Un perro repetía
constantemente a su hijo:
- Como no te
esfuerces por aprender ahora, nunca vas a ser nada el día de mañana.
Una vez ya no
aguantó más y le replicó al padre:
- Papá, tú me
dices que aprenda mil cosas: a cazar, a andar por la ciudad respetando los semáforos
a acompañarte muchas veces, a dejarte solo otras... Y mil cosas que se piden a
los humanos adultos. Pero nosotros, papá, somos perros y yo soy muy pequeño todavía.
- No te pido la
luna -contestó el padre-, sólo que sepas comportarte siempre bien y que hagas todo
lo mejor que puedas.
- Pues perdona,
papá -replicó su hijo, envalentonándose-, pero tú no respetas los semáforos, te
esfuerzas poco en la escuela de perros, te enfadas e insultas, dices groserías...

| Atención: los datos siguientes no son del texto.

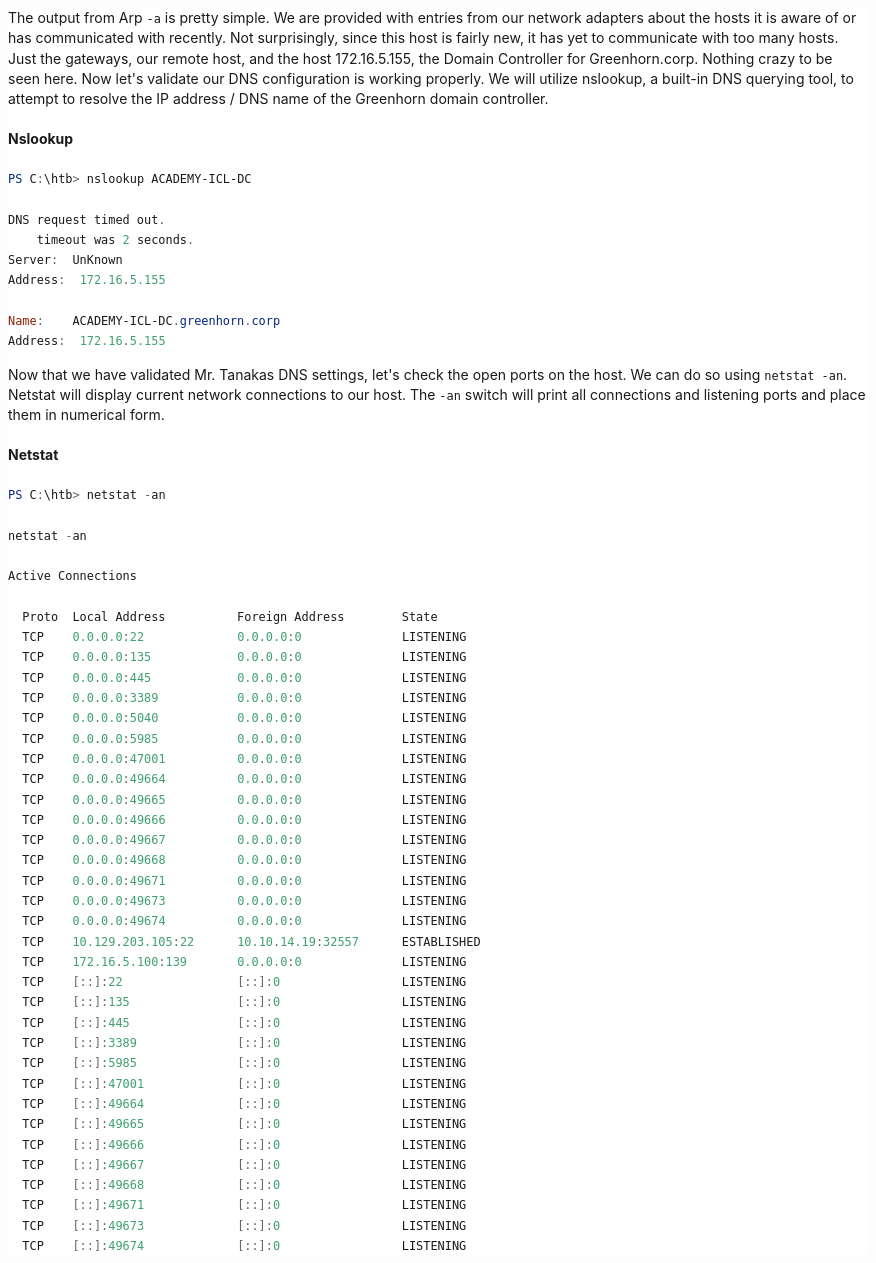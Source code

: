 The output from Arp `-a` is pretty simple. We are provided with entries from our network adapters about the hosts it is aware of or has communicated with recently. Not surprisingly, since this host is fairly new, it has yet to communicate with too many hosts. Just the gateways, our remote host, and the host 172.16.5.155, the Domain Controller for Greenhorn.corp. Nothing crazy to be seen here. Now let's validate our DNS configuration is working properly. We will utilize nslookup, a built-in DNS querying tool, to attempt to resolve the IP address / DNS name of the Greenhorn domain controller.

#### Nslookup

```powershell
PS C:\htb> nslookup ACADEMY-ICL-DC

DNS request timed out.
    timeout was 2 seconds.
Server:  UnKnown
Address:  172.16.5.155

Name:    ACADEMY-ICL-DC.greenhorn.corp
Address:  172.16.5.155
```

Now that we have validated Mr. Tanakas DNS settings, let's check the open ports on the host. We can do so using `netstat -an`. Netstat will display current network connections to our host. The `-an` switch will print all connections and listening ports and place them in numerical form.

#### Netstat

```powershell
PS C:\htb> netstat -an

netstat -an

Active Connections

  Proto  Local Address          Foreign Address        State
  TCP    0.0.0.0:22             0.0.0.0:0              LISTENING
  TCP    0.0.0.0:135            0.0.0.0:0              LISTENING
  TCP    0.0.0.0:445            0.0.0.0:0              LISTENING
  TCP    0.0.0.0:3389           0.0.0.0:0              LISTENING
  TCP    0.0.0.0:5040           0.0.0.0:0              LISTENING
  TCP    0.0.0.0:5985           0.0.0.0:0              LISTENING
  TCP    0.0.0.0:47001          0.0.0.0:0              LISTENING
  TCP    0.0.0.0:49664          0.0.0.0:0              LISTENING
  TCP    0.0.0.0:49665          0.0.0.0:0              LISTENING
  TCP    0.0.0.0:49666          0.0.0.0:0              LISTENING
  TCP    0.0.0.0:49667          0.0.0.0:0              LISTENING
  TCP    0.0.0.0:49668          0.0.0.0:0              LISTENING
  TCP    0.0.0.0:49671          0.0.0.0:0              LISTENING
  TCP    0.0.0.0:49673          0.0.0.0:0              LISTENING
  TCP    0.0.0.0:49674          0.0.0.0:0              LISTENING
  TCP    10.129.203.105:22      10.10.14.19:32557      ESTABLISHED
  TCP    172.16.5.100:139       0.0.0.0:0              LISTENING
  TCP    [::]:22                [::]:0                 LISTENING
  TCP    [::]:135               [::]:0                 LISTENING
  TCP    [::]:445               [::]:0                 LISTENING
  TCP    [::]:3389              [::]:0                 LISTENING
  TCP    [::]:5985              [::]:0                 LISTENING
  TCP    [::]:47001             [::]:0                 LISTENING
  TCP    [::]:49664             [::]:0                 LISTENING
  TCP    [::]:49665             [::]:0                 LISTENING
  TCP    [::]:49666             [::]:0                 LISTENING
  TCP    [::]:49667             [::]:0                 LISTENING
  TCP    [::]:49668             [::]:0                 LISTENING
  TCP    [::]:49671             [::]:0                 LISTENING
  TCP    [::]:49673             [::]:0                 LISTENING
  TCP    [::]:49674             [::]:0                 LISTENING
```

si eso lo haces ahora, ya de mayor, querría yo saber cómo serías de joven. Y
ahora no te esfuerces en educarme bien, con cariño y con sinceridad.
El padre no
pudo aguantar lo que él llamaba insolencia del hijo. Le dio un ladrido y lo
mandó a la cama sin explicaciones. La madre, después de un rato, se acercó al
hijo para decirle:
- Hijo, tienes
razón en lo que dices pero no en la manera de decirlo. Tus padres debemos lograr
-con los medios que sean- hacer de ti un buen perro. Y tú debes aprender a ser
un buen perro y un buen hijo. Hasta es posible que no seamos muy buenos perros,
pero sí queremos que lo seas tú, Porque eso es bueno. Y, queremos ser buenos padres
para ti: que seas capaz de ser bueno y feliz aunque nosotros no vivamos o
aunque nosotros no seamos ni buenos ni felices.
El perro echó unas
lagrimitas y dio un beso a su madre.